Using Solr / Lucene for full text search with MySQL DB

Posted on May 14th, 2009 by Shibu Basheer

Solr is a standalone webservice application that can be installed on any servlet container like tomcat, jetty etc.  It uses the popular Lucene java library to provide enterprise level search results from databases, filesystem, web services etc.    Solr runs as a web service, so in effect it provides a cross platform search engine.  The results can be accessed from php, java, RoR or .NET by invoking its web service.  The only requirement on your server is that it should allow you to run java application or have deploy solr as a webapp in an existing servlet container such as tomcat or jetty.

This article shows how to get Solr index and provide search results for a simple MySQL table.  The search results will be provided in XML, so you can get your web application to read the results, parse it and display it any form desired.

For this article, we will use the standalone solr nightly build.  We use the nightly build as one of the features called deltaImportQuery is not available in the current stable 1.3.0 release.  The deltaImportQuery allows you to make delta indexing of data from your DB.  You can download a nightly build from http://people.apache.org/builds/lucene/solr/nightly/

You also need to download the latest MySQL JDBC driver from http://dev.mysql.com/downloads/connector/j/3.1.html

Install Solr

1. Unzip or untar the downloaded solr nightly build package. Assume the unzipped directory is solr.

2. cd into solr/example directory which has a standalone solr server running on jetty.

3. Execute the server by “java -jar startup.jar”

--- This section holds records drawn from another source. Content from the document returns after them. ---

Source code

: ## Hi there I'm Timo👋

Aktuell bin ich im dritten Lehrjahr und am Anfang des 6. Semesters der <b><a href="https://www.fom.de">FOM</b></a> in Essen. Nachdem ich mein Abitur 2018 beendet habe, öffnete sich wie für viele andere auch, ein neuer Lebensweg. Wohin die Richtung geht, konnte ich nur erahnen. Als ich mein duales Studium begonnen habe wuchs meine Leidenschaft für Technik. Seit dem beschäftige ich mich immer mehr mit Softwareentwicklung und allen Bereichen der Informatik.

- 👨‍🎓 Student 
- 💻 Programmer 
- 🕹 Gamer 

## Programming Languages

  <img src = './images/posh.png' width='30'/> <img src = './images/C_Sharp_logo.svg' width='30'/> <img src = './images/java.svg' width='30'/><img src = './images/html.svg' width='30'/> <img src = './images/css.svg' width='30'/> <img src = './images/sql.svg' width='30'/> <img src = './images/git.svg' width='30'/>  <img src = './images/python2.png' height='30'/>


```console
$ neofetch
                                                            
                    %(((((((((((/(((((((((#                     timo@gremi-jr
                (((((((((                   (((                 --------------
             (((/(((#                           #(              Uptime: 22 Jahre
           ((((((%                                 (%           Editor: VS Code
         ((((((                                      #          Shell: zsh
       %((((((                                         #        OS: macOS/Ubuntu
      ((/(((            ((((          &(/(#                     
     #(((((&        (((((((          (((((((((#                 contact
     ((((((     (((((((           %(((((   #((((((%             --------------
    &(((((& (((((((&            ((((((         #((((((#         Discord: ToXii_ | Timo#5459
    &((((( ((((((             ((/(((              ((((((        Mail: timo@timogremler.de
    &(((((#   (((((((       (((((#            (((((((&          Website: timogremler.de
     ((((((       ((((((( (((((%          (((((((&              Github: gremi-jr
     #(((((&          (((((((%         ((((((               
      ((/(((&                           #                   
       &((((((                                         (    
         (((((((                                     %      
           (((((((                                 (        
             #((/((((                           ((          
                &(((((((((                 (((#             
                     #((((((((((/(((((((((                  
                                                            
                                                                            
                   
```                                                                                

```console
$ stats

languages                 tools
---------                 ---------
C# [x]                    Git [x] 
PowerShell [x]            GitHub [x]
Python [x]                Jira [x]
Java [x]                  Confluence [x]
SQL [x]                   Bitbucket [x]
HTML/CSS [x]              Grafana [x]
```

4. Test the server by accessing http://<servername_or_ip>:8983/solr/admin/ .  If you get an admin page with a search box, then your solr is running well, and ready.

Configure MySQL Database

1. Copy the downloaded mysql jdbc driver file into solr/lib directory.

2. Create a new xml file called data-import.xml , change the obvious variables to suit your DB.  In this example, I am indexing a Joomla DB table called jos_content.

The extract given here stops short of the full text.